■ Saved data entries
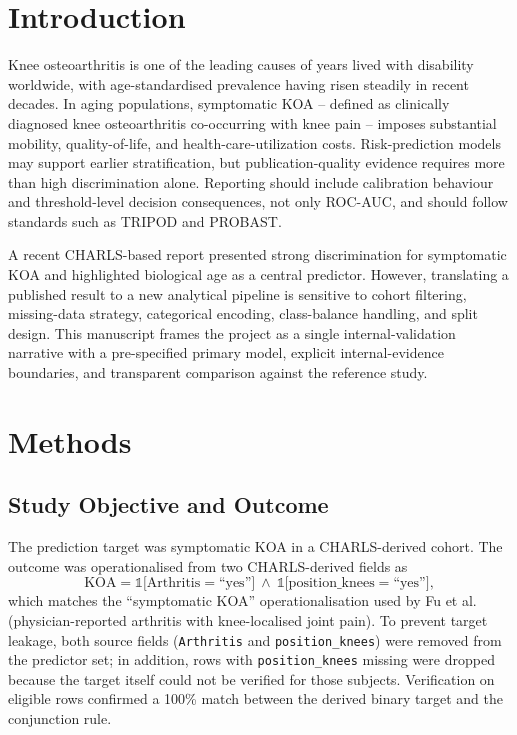 \documentclass[11pt,a4paper]{article}
\begin{document}
\section{Introduction}
Knee osteoarthritis is one of the leading causes of years lived with disability worldwide, with age-standardised prevalence having risen steadily in recent decades\cite{Safiri2020}. In aging populations, symptomatic KOA -- defined as clinically diagnosed knee osteoarthritis co-occurring with knee pain -- imposes substantial mobility, quality-of-life, and health-care-utilization costs. Risk-prediction models may support earlier stratification, but publication-quality evidence requires more than high discrimination alone. Reporting should include calibration behaviour and threshold-level decision consequences, not only ROC-AUC, and should follow standards such as TRIPOD\cite{Collins2015} and PROBAST\cite{Wolff2019}.

A recent CHARLS-based report\cite{Fu2025} presented strong discrimination for symptomatic KOA and highlighted biological age as a central predictor. However, translating a published result to a new analytical pipeline is sensitive to cohort filtering, missing-data strategy, categorical encoding, class-balance handling, and split design. This manuscript frames the project as a single internal-validation narrative with a pre-specified primary model, explicit internal-evidence boundaries, and transparent comparison against the reference study.

\section{Methods}

\subsection{Study Objective and Outcome}
The prediction target was symptomatic KOA in a CHARLS-derived cohort. The outcome was operationalised from two CHARLS-derived fields as
\[
\text{KOA} = \mathbb{1}\bigl[\text{Arthritis} = \text{``yes''}\bigr]\ \wedge\ \mathbb{1}\bigl[\text{position\_knees} = \text{``yes''}\bigr],
\]
\noindent which matches the ``symptomatic KOA'' operationalisation used by Fu et al.\cite{Fu2025} (physician-reported arthritis with knee-localised joint pain). To prevent target leakage, both source fields (\texttt{Arthritis} and \texttt{position\_knees}) were removed from the predictor set; in addition, rows with \texttt{position\_knees} missing were dropped because the target itself could not be verified for those subjects. Verification on eligible rows confirmed a 100\% match between the derived binary target and the conjunction rule.
\end{document}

■ What is required
Output the records exactly as they appear, skipping any pictures.

■ Answer to this exercise
 \documentclass[11pt,a4paper]{article}
\begin{document}
\section{Introduction}
Knee osteoarthritis is one of the leading causes of years lived with disability worldwide, with age-standardised prevalence having risen steadily in recent decades\cite{Safiri2020}. In aging populations, symptomatic KOA -- defined as clinically diagnosed knee osteoarthritis co-occurring with knee pain -- imposes substantial mobility, quality-of-life, and health-care-utilization costs. Risk-prediction models may support earlier stratification, but publication-quality evidence requires more than high discrimination alone. Reporting should include calibration behaviour and threshold-level decision consequences, not only ROC-AUC, and should follow standards such as TRIPOD\cite{Collins2015} and PROBAST\cite{Wolff2019}.

A recent CHARLS-based report\cite{Fu2025} presented strong discrimination for symptomatic KOA and highlighted biological age as a central predictor. However, translating a published result to a new analytical pipeline is sensitive to cohort filtering, missing-data strategy, categorical encoding, class-balance handling, and split design. This manuscript frames the project as a single internal-validation narrative with a pre-specified primary model, explicit internal-evidence boundaries, and transparent comparison against the reference study.

\section{Methods}

\subsection{Study Objective and Outcome}
The prediction target was symptomatic KOA in a CHARLS-derived cohort. The outcome was operationalised from two CHARLS-derived fields as
\[
\text{KOA} = \mathbb{1}\bigl[\text{Arthritis} = \text{``yes''}\bigr]\ \wedge\ \mathbb{1}\bigl[\text{position\_knees} = \text{``yes''}\bigr],
\]
\noindent which matches the ``symptomatic KOA'' operationalisation used by Fu et al.\cite{Fu2025} (physician-reported arthritis with knee-localised joint pain). To prevent target leakage, both source fields (\texttt{Arthritis} and \texttt{position\_knees}) were removed from the predictor set; in addition, rows with \texttt{position\_knees} missing were dropped because the target itself could not be verified for those subjects. Verification on eligible rows confirmed a 100\% match between the derived binary target and the conjunction rule.
\end{document}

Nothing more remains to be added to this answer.